Это точно была не Елизавета и не ее дочь Анна — их присутствие безошибочно угадывалось по оставленной в прихожей обуви и ядреному аромату духов «Шанель №5». Больше никто к ней в гости обычно не наведывался. Значит, это чужак…
Внутренне подобравшись, как змея перед броском, она небрежно сбросила сумочку на пол и, не разуваясь, прошла в комнату. Палочку она держала в правой руке наготове так, чтобы ее не сразу можно было увидеть. Действуя на чистых рефлексах, она шагнула за порог, за долю секунды увидела, что комната пуста и двумя отточенными движениями бросила в пространство сначала «Фините инкантатем», а затем «Петрификус». И с наслаждением увидела, как из пустоты сначала появляется мужская фигура, одетая в черный костюм, а затем валится на пол, скованная парализующим заклятием.
Диана медленно подошла к лежащему и, направляя палочку ему в лицо, насмешливо произнесла:
— Шалом! — и вздрогнула от неожиданности.
Перед ней лежала точная копия покойного Мордехая Башевиса. Коротко выдохнув, она тут же набросила на незнакомца «Инкарцеро», отступила на два шага назад и опустилась в кресло.

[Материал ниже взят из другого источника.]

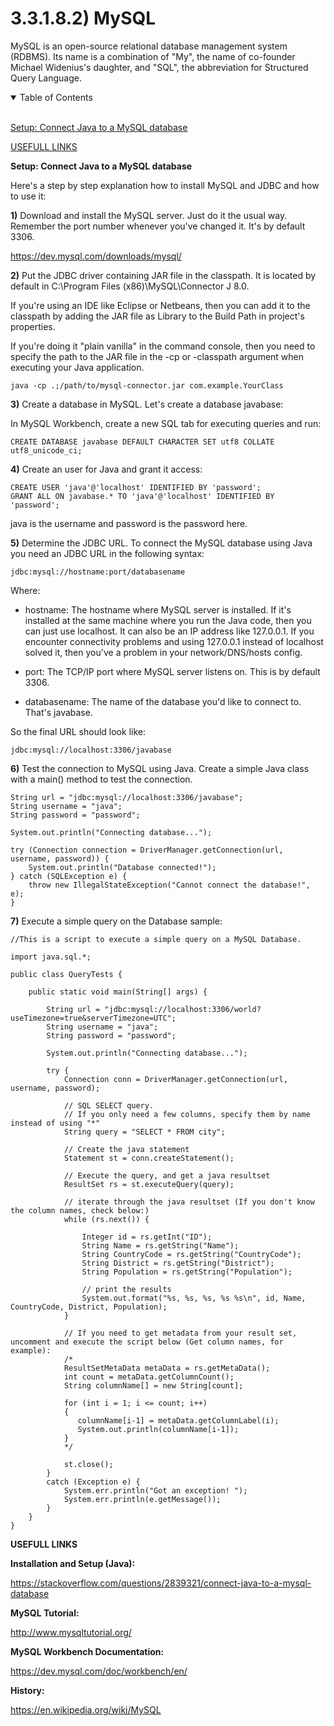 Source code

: # 3.3.1.8.2) MySQL

MySQL is an open-source relational database management system (RDBMS). Its name is a combination of "My", the name of co-founder Michael Widenius's daughter, and "SQL", the abbreviation for Structured Query Language.

<details open>
<summary>Table of Contents</summary>
<br>

[Setup: Connect Java to a MySQL database](#h1)

[USEFULL LINKS](#h2)

</details>

<a name="h1"/>

**Setup: Connect Java to a MySQL database**

Here's a step by step explanation how to install MySQL and JDBC and how to use it:

**1)** Download and install the MySQL server. Just do it the usual way. Remember the port number whenever you've changed it. It's by default 3306.

https://dev.mysql.com/downloads/mysql/

**2)** Put the JDBC driver containing JAR file in the classpath. It is located by default in C:\Program Files (x86)\MySQL\Connector J 8.0.

If you're using an IDE like Eclipse or Netbeans, then you can add it to the classpath by adding the JAR file as Library to the Build Path in project's properties.

If you're doing it "plain vanilla" in the command console, then you need to specify the path to the JAR file in the -cp or -classpath argument when executing your Java application.
```
java -cp .;/path/to/mysql-connector.jar com.example.YourClass
```

**3)** Create a database in MySQL. Let's create a database javabase:

In MySQL Workbench, create a new SQL tab for executing queries and run:
```
CREATE DATABASE javabase DEFAULT CHARACTER SET utf8 COLLATE utf8_unicode_ci;
```

**4)** Create an user for Java and grant it access:
```
CREATE USER 'java'@'localhost' IDENTIFIED BY 'password';
GRANT ALL ON javabase.* TO 'java'@'localhost' IDENTIFIED BY 'password';
```

java is the username and password is the password here.

**5)** Determine the JDBC URL. To connect the MySQL database using Java you need an JDBC URL in the following syntax:
```
jdbc:mysql://hostname:port/databasename
```

Where:

* hostname: The hostname where MySQL server is installed. If it's installed at the same machine where you run the Java code, then you can just use localhost. It can also be an IP address like 127.0.0.1. If you encounter connectivity problems and using 127.0.0.1 instead of localhost solved it, then you've a problem in your network/DNS/hosts config.

* port: The TCP/IP port where MySQL server listens on. This is by default 3306.

* databasename: The name of the database you'd like to connect to. That's javabase.

So the final URL should look like:
```
jdbc:mysql://localhost:3306/javabase
```

**6)** Test the connection to MySQL using Java. Create a simple Java class with a main() method to test the connection.
```
String url = "jdbc:mysql://localhost:3306/javabase";
String username = "java";
String password = "password";

System.out.println("Connecting database...");

try (Connection connection = DriverManager.getConnection(url, username, password)) {
    System.out.println("Database connected!");
} catch (SQLException e) {
    throw new IllegalStateException("Cannot connect the database!", e);
}
```

**7)** Execute a simple query on the Database sample:
```
//This is a script to execute a simple query on a MySQL Database.

import java.sql.*;

public class QueryTests {

	public static void main(String[] args) {
		
		String url = "jdbc:mysql://localhost:3306/world?useTimezone=true&serverTimezone=UTC";
		String username = "java";
		String password = "password";
		
		System.out.println("Connecting database...");

		try {
			Connection conn = DriverManager.getConnection(url, username, password);
      
			// SQL SELECT query. 
			// If you only need a few columns, specify them by name instead of using "*"
			String query = "SELECT * FROM city";

			// Create the java statement
			Statement st = conn.createStatement();
      
			// Execute the query, and get a java resultset
			ResultSet rs = st.executeQuery(query);

			// iterate through the java resultset (If you don't know the column names, check below:)
			while (rs.next()) {
				
				Integer id = rs.getInt("ID");
				String Name = rs.getString("Name");
				String CountryCode = rs.getString("CountryCode");
				String District = rs.getString("District");
				String Population = rs.getString("Population");
				
				// print the results
				System.out.format("%s, %s, %s, %s %s\n", id, Name, CountryCode, District, Population);
			}
			
			// If you need to get metadata from your result set, uncomment and execute the script below (Get column names, for example):
			/*
			ResultSetMetaData metaData = rs.getMetaData();
			int count = metaData.getColumnCount();
			String columnName[] = new String[count];

			for (int i = 1; i <= count; i++)
			{
			   columnName[i-1] = metaData.getColumnLabel(i);
			   System.out.println(columnName[i-1]);
			}
			*/

			st.close();
		}
		catch (Exception e) {
			System.err.println("Got an exception! ");
			System.err.println(e.getMessage());
		}
	}
}
```

<a name="h2"/>

**USEFULL LINKS**

**Installation and Setup (Java):**

https://stackoverflow.com/questions/2839321/connect-java-to-a-mysql-database

**MySQL Tutorial:**

http://www.mysqltutorial.org/

**MySQL Workbench Documentation:**

https://dev.mysql.com/doc/workbench/en/

**History:**

https://en.wikipedia.org/wiki/MySQL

Можно было собой гордиться — «гость» наверняка не ожидал подобной прыти от женщины на седьмом месяце беременности. Однако к чувству удовлетворения от того, что она не растеряла еще боевые навыки, примешивалось другое чувство, подозрительно похожее на панику. Улетая в Израиль, она не сказала никому, куда направляется, просто исчезла, отправив Люпину сообщение по «связному блокноту», что нашла подходящее убежище. Так что узнать от кого-либо из них о ее местонахождении люди Волдеморта никак не могли. Если только им каким-то образом удалось отследить те пустяковые бытовые чары, которые она использовала все эти два месяца. Диана понятия не имела, возможны ли подобные манипуляции на таком удалении от Англии, но кто знает — может быть это очередная разработка Отдела Тайн, ведь никто толком не знает, чем они там занимаются.
Действие Парализующего заклятия постепенно ослабевало. Человек на полу тяжело дышал и извивался, обмотанный веревками, словно закованный в кокон, а Диана с удовольствием наблюдала за его потугами и судорожно соображала, как ей теперь действовать дальше. Хорошо, если он пришел один, куда хуже, если в подъезде или у входа в дом дежурит «группа поддержки». Боец из нее сейчас неважный, как ни крути. То, что это — враг, не вызывало никаких сомнений, но вот что делать с этим врагом? Убить или достаточно подчистить ему память, отключить сознание и выставить за дверь, а самой попытаться уйти, хотя бы под Маскировочными чарами? Так ничего и не решив, Диана снова взглянула на своего пленника.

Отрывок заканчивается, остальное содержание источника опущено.